Why Facebook, ComScore disagree on users' ages
Sound the alarm bells: CPM Advisors has uncovered a drastic disparity between the demographics Facebook offers advertisers and the metrics ComScore independently reports. ComScore reports that 13.6 million U.S. people ages 35 or older use Facebook. Facebook, however, puts that number at only 1.26 million. What gives?
Facebook and ComScore have yet to elaborate on the big discrepancy. But there's one possible explanation rooted in ComScore's panel-based methodology. The other big discrepancy noted by CPM Advisors was in the 18-24 demographic; Facebook counted 50 percent more users than ComScore did in that age bracket.
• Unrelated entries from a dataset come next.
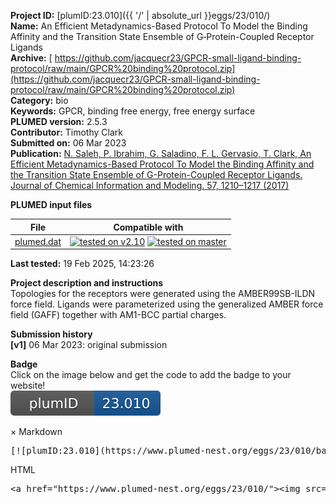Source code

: **Project ID:** [plumID:23.010]({{ '/' | absolute_url }}eggs/23/010/)  
**Name:**  An Efficient Metadynamics-Based Protocol To Model the Binding Affinity and the Transition State Ensemble of G‑Protein-Coupled Receptor Ligands  
**Archive:** [ https://github.com/jacquecr23/GPCR-small-ligand-binding-protocol/raw/main/GPCR%20binding%20protocol.zip](https://github.com/jacquecr23/GPCR-small-ligand-binding-protocol/raw/main/GPCR%20binding%20protocol.zip)  
**Category:**  bio  
**Keywords:**  GPCR, binding free energy, free energy surface  
**PLUMED version:**  2.5.3  
**Contributor:**  Timothy Clark  
**Submitted on:** 06 Mar 2023  
**Publication:** [N. Saleh, P. Ibrahim, G. Saladino, F. L. Gervasio, T. Clark, An Efficient Metadynamics-Based Protocol To Model the Binding Affinity and the Transition State Ensemble of G-Protein-Coupled Receptor Ligands. Journal of Chemical Information and Modeling. 57, 1210–1217 (2017)](http://dx.doi.org/10.1021/acs.jcim.6b00772)  
  
**PLUMED input files**  
  
| File     | Compatible with |  
|:--------:|:--------:|  
| [plumed.dat](./data/plumed.dat.md) |  [![tested on v2.10](https://img.shields.io/badge/v2.10-passing-green.svg)](data/plumed.dat.plumed.stderr) [![tested on master](https://img.shields.io/badge/master-passing-green.svg)](data/plumed.dat.plumed_master.stderr) |  
  
**Last tested:**  19 Feb 2025, 14:23:26
  
**Project description and instructions**  
Topologies for the receptors were generated using the AMBER99SB-ILDN force field. Ligands were parameterized using the generalized AMBER force field (GAFF) together with AM1-BCC partial charges.
  
**Submission history**  
**[v1]** 06 Mar 2023: original submission  
  
**Badge**  
Click on the image below and get the code to add the badge to your website!  
<img src="./badge.svg" alt="plumeDnest:23.010" id="myBtn" class="badge">
<div id="myModal" class="modal">
  <div class="modal-content">
    <span class="close">&times;</span>
    Markdown<pre>[![plumID:23.010](https://www.plumed-nest.org/eggs/23/010/badge.svg)](https://www.plumed-nest.org/eggs/23/010/)</pre>
    HTML<pre>&lt;a href="https://www.plumed-nest.org/eggs/23/010/"&gt;&lt;img src="https://www.plumed-nest.org/eggs/23/010/badge.svg" alt="plumID:23.010"&gt;&lt;/a&gt;</pre>
  </div>
</div>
Here's a possible reason why: ComScore's software tracks the sites a single computer goes to. If a parent gives his kid an old laptop to take to college, that's instantly someone in the 18-24 demographic miscounted in the 35+ category.
Inside the advertising community, this is a well-known problem: In September and October, as students return to school, the numbers from ComScore, NetRatings, and other panel-based measurement systems become inaccurate. Over time, the panels get corrected, and ComScore's numbers return to their usual level of accuracy. For people in the know, CPM Advisors has uncovered exactly nothing.
But it does raise another issue. With the rise of sites like Facebook, where users have motives to report their age and gender accurately, it's not clear how much longer advertisers will tolerate these seasonal discrepancies. The promise of online advertising is that media buyers won't have to treat numbers as a matter of faith. Who can you trust? In that answer lies dollars.